Top of Data extracts
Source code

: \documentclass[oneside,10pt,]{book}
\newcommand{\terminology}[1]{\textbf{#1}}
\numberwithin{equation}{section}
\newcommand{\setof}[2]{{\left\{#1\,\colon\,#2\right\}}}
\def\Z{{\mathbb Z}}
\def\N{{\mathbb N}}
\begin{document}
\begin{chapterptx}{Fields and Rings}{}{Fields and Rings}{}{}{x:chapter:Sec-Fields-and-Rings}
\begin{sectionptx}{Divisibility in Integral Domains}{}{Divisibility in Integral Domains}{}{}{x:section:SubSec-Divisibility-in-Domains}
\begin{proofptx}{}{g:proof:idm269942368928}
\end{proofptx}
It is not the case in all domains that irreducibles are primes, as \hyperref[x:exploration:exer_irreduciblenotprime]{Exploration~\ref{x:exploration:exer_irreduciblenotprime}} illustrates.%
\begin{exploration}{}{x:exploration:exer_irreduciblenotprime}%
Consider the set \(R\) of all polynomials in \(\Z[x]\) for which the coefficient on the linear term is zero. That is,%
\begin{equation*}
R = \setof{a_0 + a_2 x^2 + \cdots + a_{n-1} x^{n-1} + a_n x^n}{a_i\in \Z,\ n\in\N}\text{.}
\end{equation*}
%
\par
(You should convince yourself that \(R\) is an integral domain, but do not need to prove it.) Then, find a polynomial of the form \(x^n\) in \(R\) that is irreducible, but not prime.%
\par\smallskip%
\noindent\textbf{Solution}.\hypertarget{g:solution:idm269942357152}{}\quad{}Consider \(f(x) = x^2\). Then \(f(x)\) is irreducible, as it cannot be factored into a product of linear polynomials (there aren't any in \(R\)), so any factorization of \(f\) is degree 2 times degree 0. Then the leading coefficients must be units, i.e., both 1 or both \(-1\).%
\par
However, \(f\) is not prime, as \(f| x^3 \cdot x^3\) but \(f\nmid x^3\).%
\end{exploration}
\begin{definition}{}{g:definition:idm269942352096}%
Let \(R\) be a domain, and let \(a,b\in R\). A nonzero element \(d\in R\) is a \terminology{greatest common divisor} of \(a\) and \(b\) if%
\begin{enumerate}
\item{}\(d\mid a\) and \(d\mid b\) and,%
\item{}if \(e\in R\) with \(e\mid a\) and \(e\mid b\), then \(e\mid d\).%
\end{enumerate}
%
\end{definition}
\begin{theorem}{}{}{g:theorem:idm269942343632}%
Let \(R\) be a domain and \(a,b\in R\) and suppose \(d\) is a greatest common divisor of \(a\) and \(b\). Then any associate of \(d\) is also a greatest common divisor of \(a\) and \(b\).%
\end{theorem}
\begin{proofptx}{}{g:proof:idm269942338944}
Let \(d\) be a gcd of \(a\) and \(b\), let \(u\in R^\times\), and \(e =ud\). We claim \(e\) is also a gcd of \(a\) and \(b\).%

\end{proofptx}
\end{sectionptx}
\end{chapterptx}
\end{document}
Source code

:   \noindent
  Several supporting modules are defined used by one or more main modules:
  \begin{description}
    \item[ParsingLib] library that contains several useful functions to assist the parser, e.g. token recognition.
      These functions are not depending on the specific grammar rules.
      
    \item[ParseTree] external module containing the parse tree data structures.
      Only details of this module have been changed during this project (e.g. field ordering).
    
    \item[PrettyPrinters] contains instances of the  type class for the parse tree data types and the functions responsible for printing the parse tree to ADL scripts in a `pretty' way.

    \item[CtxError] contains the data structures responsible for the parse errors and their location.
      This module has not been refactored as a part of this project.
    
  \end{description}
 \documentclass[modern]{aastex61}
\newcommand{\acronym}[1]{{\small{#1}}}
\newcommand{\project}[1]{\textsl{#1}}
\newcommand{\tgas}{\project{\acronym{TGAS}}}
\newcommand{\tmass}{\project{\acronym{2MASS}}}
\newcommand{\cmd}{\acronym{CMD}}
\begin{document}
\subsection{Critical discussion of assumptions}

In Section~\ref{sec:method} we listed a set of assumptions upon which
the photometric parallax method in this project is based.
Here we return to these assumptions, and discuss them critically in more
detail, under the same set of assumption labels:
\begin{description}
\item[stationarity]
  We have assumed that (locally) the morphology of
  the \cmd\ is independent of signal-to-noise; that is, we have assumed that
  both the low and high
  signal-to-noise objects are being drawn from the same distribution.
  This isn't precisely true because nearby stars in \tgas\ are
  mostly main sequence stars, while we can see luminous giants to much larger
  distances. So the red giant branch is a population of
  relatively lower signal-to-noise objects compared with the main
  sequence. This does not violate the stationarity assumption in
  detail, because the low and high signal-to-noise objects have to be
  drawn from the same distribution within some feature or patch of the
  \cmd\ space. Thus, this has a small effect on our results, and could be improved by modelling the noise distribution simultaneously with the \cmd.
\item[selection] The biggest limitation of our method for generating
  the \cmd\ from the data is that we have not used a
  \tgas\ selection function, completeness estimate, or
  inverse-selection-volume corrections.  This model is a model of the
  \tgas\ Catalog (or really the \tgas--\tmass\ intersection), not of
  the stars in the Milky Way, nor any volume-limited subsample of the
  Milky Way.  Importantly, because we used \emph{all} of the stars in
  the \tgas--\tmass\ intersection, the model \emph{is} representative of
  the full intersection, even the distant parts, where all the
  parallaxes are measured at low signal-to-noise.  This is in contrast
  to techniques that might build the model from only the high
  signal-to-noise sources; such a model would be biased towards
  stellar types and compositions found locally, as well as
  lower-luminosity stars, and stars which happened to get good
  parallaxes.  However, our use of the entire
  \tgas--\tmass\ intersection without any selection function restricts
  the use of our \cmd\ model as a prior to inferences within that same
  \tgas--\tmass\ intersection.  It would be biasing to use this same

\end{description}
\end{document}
Bottom of Data extracts
◆ **Assignment**: Without omitting any record, transcribe the data exactly.

◆ **Result of the task**:
Source code

: \documentclass[oneside,10pt,]{book}
\newcommand{\terminology}[1]{\textbf{#1}}
\numberwithin{equation}{section}
\newcommand{\setof}[2]{{\left\{#1\,\colon\,#2\right\}}}
\def\Z{{\mathbb Z}}
\def\N{{\mathbb N}}
\begin{document}
\begin{chapterptx}{Fields and Rings}{}{Fields and Rings}{}{}{x:chapter:Sec-Fields-and-Rings}
\begin{sectionptx}{Divisibility in Integral Domains}{}{Divisibility in Integral Domains}{}{}{x:section:SubSec-Divisibility-in-Domains}
\begin{proofptx}{}{g:proof:idm269942368928}
\end{proofptx}
It is not the case in all domains that irreducibles are primes, as \hyperref[x:exploration:exer_irreduciblenotprime]{Exploration~\ref{x:exploration:exer_irreduciblenotprime}} illustrates.%
\begin{exploration}{}{x:exploration:exer_irreduciblenotprime}%
Consider the set \(R\) of all polynomials in \(\Z[x]\) for which the coefficient on the linear term is zero. That is,%
\begin{equation*}
R = \setof{a_0 + a_2 x^2 + \cdots + a_{n-1} x^{n-1} + a_n x^n}{a_i\in \Z,\ n\in\N}\text{.}
\end{equation*}
%
\par
(You should convince yourself that \(R\) is an integral domain, but do not need to prove it.) Then, find a polynomial of the form \(x^n\) in \(R\) that is irreducible, but not prime.%
\par\smallskip%
\noindent\textbf{Solution}.\hypertarget{g:solution:idm269942357152}{}\quad{}Consider \(f(x) = x^2\). Then \(f(x)\) is irreducible, as it cannot be factored into a product of linear polynomials (there aren't any in \(R\)), so any factorization of \(f\) is degree 2 times degree 0. Then the leading coefficients must be units, i.e., both 1 or both \(-1\).%
\par
However, \(f\) is not prime, as \(f| x^3 \cdot x^3\) but \(f\nmid x^3\).%
\end{exploration}
\begin{definition}{}{g:definition:idm269942352096}%
Let \(R\) be a domain, and let \(a,b\in R\). A nonzero element \(d\in R\) is a \terminology{greatest common divisor} of \(a\) and \(b\) if%
\begin{enumerate}
\item{}\(d\mid a\) and \(d\mid b\) and,%
\item{}if \(e\in R\) with \(e\mid a\) and \(e\mid b\), then \(e\mid d\).%
\end{enumerate}
%
\end{definition}
\begin{theorem}{}{}{g:theorem:idm269942343632}%
Let \(R\) be a domain and \(a,b\in R\) and suppose \(d\) is a greatest common divisor of \(a\) and \(b\). Then any associate of \(d\) is also a greatest common divisor of \(a\) and \(b\).%
\end{theorem}
\begin{proofptx}{}{g:proof:idm269942338944}
Let \(d\) be a gcd of \(a\) and \(b\), let \(u\in R^\times\), and \(e =ud\). We claim \(e\) is also a gcd of \(a\) and \(b\).%

\end{proofptx}
\end{sectionptx}
\end{chapterptx}
\end{document}
Source code

:   \noindent
  Several supporting modules are defined used by one or more main modules:
  \begin{description}
    \item[ParsingLib] library that contains several useful functions to assist the parser, e.g. token recognition.
      These functions are not depending on the specific grammar rules.
      
    \item[ParseTree] external module containing the parse tree data structures.
      Only details of this module have been changed during this project (e.g. field ordering).
    
    \item[PrettyPrinters] contains instances of the  type class for the parse tree data types and the functions responsible for printing the parse tree to ADL scripts in a `pretty' way.

    \item[CtxError] contains the data structures responsible for the parse errors and their location.
      This module has not been refactored as a part of this project.
    
  \end{description}
 \documentclass[modern]{aastex61}
\newcommand{\acronym}[1]{{\small{#1}}}
\newcommand{\project}[1]{\textsl{#1}}
\newcommand{\tgas}{\project{\acronym{TGAS}}}
\newcommand{\tmass}{\project{\acronym{2MASS}}}
\newcommand{\cmd}{\acronym{CMD}}
\begin{document}
\subsection{Critical discussion of assumptions}

In Section~\ref{sec:method} we listed a set of assumptions upon which
the photometric parallax method in this project is based.
Here we return to these assumptions, and discuss them critically in more
detail, under the same set of assumption labels:
\begin{description}
\item[stationarity]
  We have assumed that (locally) the morphology of
  the \cmd\ is independent of signal-to-noise; that is, we have assumed that
  both the low and high
  signal-to-noise objects are being drawn from the same distribution.
  This isn't precisely true because nearby stars in \tgas\ are
  mostly main sequence stars, while we can see luminous giants to much larger
  distances. So the red giant branch is a population of
  relatively lower signal-to-noise objects compared with the main
  sequence. This does not violate the stationarity assumption in
  detail, because the low and high signal-to-noise objects have to be
  drawn from the same distribution within some feature or patch of the
  \cmd\ space. Thus, this has a small effect on our results, and could be improved by modelling the noise distribution simultaneously with the \cmd.
\item[selection] The biggest limitation of our method for generating
  the \cmd\ from the data is that we have not used a
  \tgas\ selection function, completeness estimate, or
  inverse-selection-volume corrections.  This model is a model of the
  \tgas\ Catalog (or really the \tgas--\tmass\ intersection), not of
  the stars in the Milky Way, nor any volume-limited subsample of the
  Milky Way.  Importantly, because we used \emph{all} of the stars in
  the \tgas--\tmass\ intersection, the model \emph{is} representative of
  the full intersection, even the distant parts, where all the
  parallaxes are measured at low signal-to-noise.  This is in contrast
  to techniques that might build the model from only the high
  signal-to-noise sources; such a model would be biased towards
  stellar types and compositions found locally, as well as
  lower-luminosity stars, and stars which happened to get good
  parallaxes.  However, our use of the entire
  \tgas--\tmass\ intersection without any selection function restricts
  the use of our \cmd\ model as a prior to inferences within that same
  \tgas--\tmass\ intersection.  It would be biasing to use this same

\end{description}
\end{document}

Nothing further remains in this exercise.